* WORK TO COMPLETE *
Reproduce the entries below exactly, but only from the line containing "software after calibration" to the line containing "different liquidation probabilities", inclusive.

* MATERIAL PROVIDED *
☆ ☆ ☆ ☆
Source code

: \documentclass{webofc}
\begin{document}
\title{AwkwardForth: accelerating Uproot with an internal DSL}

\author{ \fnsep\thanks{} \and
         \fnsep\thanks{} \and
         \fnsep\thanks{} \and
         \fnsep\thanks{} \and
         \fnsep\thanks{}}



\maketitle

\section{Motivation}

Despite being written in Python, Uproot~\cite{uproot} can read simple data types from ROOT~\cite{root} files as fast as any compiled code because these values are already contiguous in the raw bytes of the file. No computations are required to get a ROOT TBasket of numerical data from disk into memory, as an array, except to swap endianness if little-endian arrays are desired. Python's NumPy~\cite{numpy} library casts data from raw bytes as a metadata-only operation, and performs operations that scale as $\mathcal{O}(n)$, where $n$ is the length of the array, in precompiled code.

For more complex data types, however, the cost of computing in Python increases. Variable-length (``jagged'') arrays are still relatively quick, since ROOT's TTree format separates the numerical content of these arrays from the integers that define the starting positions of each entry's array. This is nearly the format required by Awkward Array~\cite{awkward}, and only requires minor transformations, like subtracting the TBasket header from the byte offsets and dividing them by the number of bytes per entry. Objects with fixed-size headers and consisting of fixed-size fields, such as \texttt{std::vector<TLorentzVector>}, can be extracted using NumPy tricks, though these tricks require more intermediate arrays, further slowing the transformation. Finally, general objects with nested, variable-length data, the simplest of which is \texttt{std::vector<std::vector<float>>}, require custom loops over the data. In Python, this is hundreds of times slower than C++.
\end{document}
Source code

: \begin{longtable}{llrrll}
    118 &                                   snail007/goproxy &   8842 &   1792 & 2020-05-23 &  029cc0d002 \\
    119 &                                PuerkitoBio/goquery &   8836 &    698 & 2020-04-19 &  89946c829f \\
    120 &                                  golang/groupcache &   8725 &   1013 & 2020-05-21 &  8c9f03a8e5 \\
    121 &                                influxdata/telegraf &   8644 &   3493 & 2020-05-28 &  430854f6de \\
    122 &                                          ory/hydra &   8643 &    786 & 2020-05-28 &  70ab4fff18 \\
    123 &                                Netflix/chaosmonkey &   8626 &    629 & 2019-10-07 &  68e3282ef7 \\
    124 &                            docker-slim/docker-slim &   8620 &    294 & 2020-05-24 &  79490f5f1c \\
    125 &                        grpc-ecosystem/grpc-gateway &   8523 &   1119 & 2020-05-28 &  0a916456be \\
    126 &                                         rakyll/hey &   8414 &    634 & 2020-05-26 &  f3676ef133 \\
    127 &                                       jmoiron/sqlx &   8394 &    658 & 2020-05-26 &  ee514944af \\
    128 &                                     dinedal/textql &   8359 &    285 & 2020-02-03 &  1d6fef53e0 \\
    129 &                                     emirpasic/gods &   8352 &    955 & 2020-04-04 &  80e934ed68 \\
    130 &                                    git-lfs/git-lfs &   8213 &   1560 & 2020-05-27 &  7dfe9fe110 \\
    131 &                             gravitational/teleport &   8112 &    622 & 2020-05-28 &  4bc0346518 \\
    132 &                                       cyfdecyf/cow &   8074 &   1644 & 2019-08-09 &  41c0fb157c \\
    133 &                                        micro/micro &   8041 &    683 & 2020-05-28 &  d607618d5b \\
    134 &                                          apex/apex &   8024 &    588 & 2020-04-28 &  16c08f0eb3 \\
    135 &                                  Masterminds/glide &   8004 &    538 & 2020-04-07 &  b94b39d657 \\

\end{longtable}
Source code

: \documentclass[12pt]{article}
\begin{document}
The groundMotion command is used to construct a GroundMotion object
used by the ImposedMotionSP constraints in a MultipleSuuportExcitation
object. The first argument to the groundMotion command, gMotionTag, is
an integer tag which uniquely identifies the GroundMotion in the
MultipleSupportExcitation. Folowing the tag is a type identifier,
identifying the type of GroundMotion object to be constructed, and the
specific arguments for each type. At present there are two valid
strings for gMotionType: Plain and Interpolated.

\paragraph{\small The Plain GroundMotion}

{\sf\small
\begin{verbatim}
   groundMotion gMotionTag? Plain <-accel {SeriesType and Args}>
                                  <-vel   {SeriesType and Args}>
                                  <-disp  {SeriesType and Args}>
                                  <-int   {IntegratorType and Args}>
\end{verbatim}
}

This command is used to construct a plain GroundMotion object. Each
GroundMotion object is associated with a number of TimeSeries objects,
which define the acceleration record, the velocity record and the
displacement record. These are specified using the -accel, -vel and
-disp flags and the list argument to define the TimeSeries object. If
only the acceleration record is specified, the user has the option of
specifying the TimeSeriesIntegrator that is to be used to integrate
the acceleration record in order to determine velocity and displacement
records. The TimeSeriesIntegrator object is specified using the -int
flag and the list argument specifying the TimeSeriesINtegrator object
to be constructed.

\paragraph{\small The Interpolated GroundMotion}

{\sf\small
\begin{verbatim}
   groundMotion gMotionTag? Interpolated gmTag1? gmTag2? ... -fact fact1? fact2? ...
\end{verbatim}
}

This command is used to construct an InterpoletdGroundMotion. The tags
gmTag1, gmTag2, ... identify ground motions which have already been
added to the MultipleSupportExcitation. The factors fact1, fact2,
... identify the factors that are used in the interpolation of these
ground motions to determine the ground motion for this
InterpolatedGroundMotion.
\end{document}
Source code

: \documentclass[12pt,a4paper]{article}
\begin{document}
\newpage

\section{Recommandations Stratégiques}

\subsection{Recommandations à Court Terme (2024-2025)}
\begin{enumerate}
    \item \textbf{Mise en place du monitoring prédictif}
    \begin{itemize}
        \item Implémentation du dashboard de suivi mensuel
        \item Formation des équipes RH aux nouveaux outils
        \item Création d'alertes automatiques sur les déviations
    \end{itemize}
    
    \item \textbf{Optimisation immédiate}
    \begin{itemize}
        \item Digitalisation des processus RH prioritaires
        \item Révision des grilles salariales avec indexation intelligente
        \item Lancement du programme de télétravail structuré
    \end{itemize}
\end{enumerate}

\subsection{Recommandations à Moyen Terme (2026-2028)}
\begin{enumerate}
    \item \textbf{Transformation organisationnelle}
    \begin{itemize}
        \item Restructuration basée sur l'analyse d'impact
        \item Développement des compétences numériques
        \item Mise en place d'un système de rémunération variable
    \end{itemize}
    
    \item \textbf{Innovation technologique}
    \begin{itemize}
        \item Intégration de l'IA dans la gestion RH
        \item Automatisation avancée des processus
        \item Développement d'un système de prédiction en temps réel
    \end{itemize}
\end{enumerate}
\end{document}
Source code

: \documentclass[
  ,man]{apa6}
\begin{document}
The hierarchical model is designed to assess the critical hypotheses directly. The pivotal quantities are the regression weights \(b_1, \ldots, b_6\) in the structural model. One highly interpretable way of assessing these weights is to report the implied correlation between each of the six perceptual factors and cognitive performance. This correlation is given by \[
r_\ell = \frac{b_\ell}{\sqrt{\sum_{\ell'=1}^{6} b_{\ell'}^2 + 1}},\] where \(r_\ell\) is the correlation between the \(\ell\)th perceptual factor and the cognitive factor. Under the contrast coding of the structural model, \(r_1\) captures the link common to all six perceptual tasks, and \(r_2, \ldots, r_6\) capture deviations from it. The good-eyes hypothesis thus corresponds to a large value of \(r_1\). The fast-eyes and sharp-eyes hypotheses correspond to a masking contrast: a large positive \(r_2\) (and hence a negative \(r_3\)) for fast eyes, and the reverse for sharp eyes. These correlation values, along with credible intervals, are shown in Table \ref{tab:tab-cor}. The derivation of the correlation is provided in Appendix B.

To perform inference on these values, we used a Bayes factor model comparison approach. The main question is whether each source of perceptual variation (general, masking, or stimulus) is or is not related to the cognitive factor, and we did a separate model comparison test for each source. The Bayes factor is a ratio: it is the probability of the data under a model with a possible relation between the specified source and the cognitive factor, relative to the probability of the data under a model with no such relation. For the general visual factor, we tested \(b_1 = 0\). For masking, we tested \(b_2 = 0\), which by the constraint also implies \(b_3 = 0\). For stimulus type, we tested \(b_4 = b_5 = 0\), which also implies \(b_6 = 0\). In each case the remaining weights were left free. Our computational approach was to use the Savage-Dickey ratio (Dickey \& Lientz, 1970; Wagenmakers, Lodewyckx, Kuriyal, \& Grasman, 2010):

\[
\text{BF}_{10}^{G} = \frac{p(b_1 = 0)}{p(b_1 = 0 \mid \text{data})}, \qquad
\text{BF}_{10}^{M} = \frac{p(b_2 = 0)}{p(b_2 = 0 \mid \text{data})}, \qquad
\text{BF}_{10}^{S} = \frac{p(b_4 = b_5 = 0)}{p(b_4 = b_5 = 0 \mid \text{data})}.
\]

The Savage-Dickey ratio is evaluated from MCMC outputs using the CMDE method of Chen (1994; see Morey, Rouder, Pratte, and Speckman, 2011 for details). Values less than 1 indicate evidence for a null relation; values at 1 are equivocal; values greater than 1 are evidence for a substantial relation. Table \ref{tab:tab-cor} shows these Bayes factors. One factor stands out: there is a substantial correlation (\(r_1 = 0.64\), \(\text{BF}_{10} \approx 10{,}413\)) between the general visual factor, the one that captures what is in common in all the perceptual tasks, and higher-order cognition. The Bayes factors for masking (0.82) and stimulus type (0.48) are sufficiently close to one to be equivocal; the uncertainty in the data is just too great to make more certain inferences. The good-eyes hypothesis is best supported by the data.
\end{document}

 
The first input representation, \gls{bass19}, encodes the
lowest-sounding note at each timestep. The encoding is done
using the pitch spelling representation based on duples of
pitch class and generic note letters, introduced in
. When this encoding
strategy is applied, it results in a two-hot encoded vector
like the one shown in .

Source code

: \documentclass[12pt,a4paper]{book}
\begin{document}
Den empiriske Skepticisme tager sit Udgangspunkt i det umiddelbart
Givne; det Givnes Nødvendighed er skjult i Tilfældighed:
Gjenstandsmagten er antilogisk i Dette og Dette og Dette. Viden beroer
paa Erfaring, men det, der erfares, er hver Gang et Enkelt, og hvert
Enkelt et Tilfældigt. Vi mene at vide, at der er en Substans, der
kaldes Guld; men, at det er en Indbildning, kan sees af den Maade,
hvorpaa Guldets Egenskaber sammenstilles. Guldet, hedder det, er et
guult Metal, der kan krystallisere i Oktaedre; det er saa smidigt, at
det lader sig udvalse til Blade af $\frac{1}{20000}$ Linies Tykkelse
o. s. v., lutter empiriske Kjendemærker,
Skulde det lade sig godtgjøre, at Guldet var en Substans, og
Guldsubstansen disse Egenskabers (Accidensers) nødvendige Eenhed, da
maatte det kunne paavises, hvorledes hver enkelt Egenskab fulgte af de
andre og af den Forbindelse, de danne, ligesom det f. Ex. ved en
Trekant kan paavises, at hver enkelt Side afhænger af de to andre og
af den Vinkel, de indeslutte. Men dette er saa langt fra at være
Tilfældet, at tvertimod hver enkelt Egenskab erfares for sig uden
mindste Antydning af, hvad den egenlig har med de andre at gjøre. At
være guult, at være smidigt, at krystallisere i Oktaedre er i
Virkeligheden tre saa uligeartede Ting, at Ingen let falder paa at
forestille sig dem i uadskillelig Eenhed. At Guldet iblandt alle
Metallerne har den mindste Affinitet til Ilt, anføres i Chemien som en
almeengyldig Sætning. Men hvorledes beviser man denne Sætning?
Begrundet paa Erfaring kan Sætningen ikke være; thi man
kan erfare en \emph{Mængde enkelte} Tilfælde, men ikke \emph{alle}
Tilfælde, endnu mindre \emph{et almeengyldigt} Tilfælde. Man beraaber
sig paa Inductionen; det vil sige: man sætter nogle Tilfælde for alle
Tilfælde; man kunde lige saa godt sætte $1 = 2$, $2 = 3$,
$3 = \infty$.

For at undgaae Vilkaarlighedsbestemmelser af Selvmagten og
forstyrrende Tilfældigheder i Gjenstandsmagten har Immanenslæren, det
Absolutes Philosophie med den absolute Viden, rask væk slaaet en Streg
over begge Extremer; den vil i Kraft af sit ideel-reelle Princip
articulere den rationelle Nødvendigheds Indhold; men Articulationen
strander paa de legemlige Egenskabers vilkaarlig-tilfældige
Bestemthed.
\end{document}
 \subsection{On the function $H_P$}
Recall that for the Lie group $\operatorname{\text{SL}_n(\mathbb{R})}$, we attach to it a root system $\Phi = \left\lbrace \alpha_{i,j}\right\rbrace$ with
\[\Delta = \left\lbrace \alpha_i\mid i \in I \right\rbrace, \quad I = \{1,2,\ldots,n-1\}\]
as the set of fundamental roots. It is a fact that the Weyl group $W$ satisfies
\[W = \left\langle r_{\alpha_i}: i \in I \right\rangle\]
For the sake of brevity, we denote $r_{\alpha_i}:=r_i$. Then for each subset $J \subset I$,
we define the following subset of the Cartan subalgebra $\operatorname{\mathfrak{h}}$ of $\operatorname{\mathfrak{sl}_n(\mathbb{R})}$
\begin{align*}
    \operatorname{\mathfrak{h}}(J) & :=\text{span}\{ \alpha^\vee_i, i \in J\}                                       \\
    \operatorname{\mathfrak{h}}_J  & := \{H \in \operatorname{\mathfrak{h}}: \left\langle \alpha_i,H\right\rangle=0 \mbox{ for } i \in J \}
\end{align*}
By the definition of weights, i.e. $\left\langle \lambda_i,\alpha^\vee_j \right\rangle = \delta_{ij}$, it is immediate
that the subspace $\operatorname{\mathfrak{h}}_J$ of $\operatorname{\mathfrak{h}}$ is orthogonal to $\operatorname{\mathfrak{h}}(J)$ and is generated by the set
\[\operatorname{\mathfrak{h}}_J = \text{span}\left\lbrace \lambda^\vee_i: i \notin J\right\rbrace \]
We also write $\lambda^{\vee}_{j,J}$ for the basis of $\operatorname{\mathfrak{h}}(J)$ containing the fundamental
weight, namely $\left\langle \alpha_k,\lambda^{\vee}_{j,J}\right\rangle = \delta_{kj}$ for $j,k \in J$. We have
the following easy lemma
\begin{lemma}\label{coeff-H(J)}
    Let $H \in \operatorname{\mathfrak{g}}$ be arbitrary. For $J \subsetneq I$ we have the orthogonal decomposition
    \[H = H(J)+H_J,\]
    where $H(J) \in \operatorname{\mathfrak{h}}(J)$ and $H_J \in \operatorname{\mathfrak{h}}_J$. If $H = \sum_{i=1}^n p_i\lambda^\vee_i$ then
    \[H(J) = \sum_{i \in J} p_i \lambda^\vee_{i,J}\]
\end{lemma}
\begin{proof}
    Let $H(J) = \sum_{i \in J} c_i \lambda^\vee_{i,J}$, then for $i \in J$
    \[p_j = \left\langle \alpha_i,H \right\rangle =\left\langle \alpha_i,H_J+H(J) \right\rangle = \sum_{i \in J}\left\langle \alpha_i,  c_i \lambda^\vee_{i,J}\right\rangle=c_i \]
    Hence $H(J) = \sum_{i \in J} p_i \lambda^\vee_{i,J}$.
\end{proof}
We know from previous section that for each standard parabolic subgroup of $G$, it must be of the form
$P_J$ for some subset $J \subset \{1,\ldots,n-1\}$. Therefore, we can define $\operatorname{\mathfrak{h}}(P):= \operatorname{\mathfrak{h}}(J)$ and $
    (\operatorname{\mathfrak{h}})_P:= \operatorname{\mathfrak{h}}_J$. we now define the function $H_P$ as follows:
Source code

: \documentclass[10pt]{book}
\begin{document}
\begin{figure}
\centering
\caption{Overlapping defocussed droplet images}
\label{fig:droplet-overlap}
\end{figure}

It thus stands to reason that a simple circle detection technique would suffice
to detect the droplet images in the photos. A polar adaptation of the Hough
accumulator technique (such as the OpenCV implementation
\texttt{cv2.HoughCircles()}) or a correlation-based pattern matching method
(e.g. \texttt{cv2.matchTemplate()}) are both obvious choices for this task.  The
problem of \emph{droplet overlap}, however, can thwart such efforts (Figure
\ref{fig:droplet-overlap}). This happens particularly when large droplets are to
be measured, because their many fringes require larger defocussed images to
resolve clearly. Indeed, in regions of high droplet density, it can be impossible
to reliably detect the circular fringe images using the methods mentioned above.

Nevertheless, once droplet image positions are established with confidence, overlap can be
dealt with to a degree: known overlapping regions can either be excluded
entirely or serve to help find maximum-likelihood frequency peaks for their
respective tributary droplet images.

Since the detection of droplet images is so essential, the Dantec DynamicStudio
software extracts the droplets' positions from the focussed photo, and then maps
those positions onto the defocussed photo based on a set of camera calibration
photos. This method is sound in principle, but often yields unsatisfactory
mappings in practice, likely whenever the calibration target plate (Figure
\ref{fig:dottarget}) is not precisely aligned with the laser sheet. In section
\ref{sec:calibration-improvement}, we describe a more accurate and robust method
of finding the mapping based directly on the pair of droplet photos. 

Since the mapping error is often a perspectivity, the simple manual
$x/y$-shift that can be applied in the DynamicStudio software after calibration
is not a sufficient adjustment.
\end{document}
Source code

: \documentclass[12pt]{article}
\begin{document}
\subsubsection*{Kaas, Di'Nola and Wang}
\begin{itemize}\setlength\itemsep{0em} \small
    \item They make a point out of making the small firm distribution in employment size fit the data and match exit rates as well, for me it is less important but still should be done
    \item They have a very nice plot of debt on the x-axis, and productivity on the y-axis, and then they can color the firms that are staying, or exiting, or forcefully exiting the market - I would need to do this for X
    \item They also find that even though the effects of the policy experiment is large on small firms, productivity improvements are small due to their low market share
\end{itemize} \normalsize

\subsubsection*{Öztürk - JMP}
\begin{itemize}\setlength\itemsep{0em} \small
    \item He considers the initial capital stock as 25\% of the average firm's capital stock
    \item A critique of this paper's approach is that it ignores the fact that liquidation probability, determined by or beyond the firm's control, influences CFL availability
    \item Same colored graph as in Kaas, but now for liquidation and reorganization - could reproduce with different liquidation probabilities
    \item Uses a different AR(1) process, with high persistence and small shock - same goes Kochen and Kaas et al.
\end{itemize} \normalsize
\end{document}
☆ ☆ ☆ ☆
* EXERCISE RESPONSE *
$x/y$-shift that can be applied in the DynamicStudio software after calibration
is not a sufficient adjustment.
\end{document}
Source code

: \documentclass[12pt]{article}
\begin{document}
\subsubsection*{Kaas, Di'Nola and Wang}
\begin{itemize}\setlength\itemsep{0em} \small
    \item They make a point out of making the small firm distribution in employment size fit the data and match exit rates as well, for me it is less important but still should be done
    \item They have a very nice plot of debt on the x-axis, and productivity on the y-axis, and then they can color the firms that are staying, or exiting, or forcefully exiting the market - I would need to do this for X
    \item They also find that even though the effects of the policy experiment is large on small firms, productivity improvements are small due to their low market share
\end{itemize} \normalsize

\subsubsection*{Öztürk - JMP}
\begin{itemize}\setlength\itemsep{0em} \small
    \item He considers the initial capital stock as 25\% of the average firm's capital stock
    \item A critique of this paper's approach is that it ignores the fact that liquidation probability, determined by or beyond the firm's control, influences CFL availability
    \item Same colored graph as in Kaas, but now for liquidation and reorganization - could reproduce with different liquidation probabilities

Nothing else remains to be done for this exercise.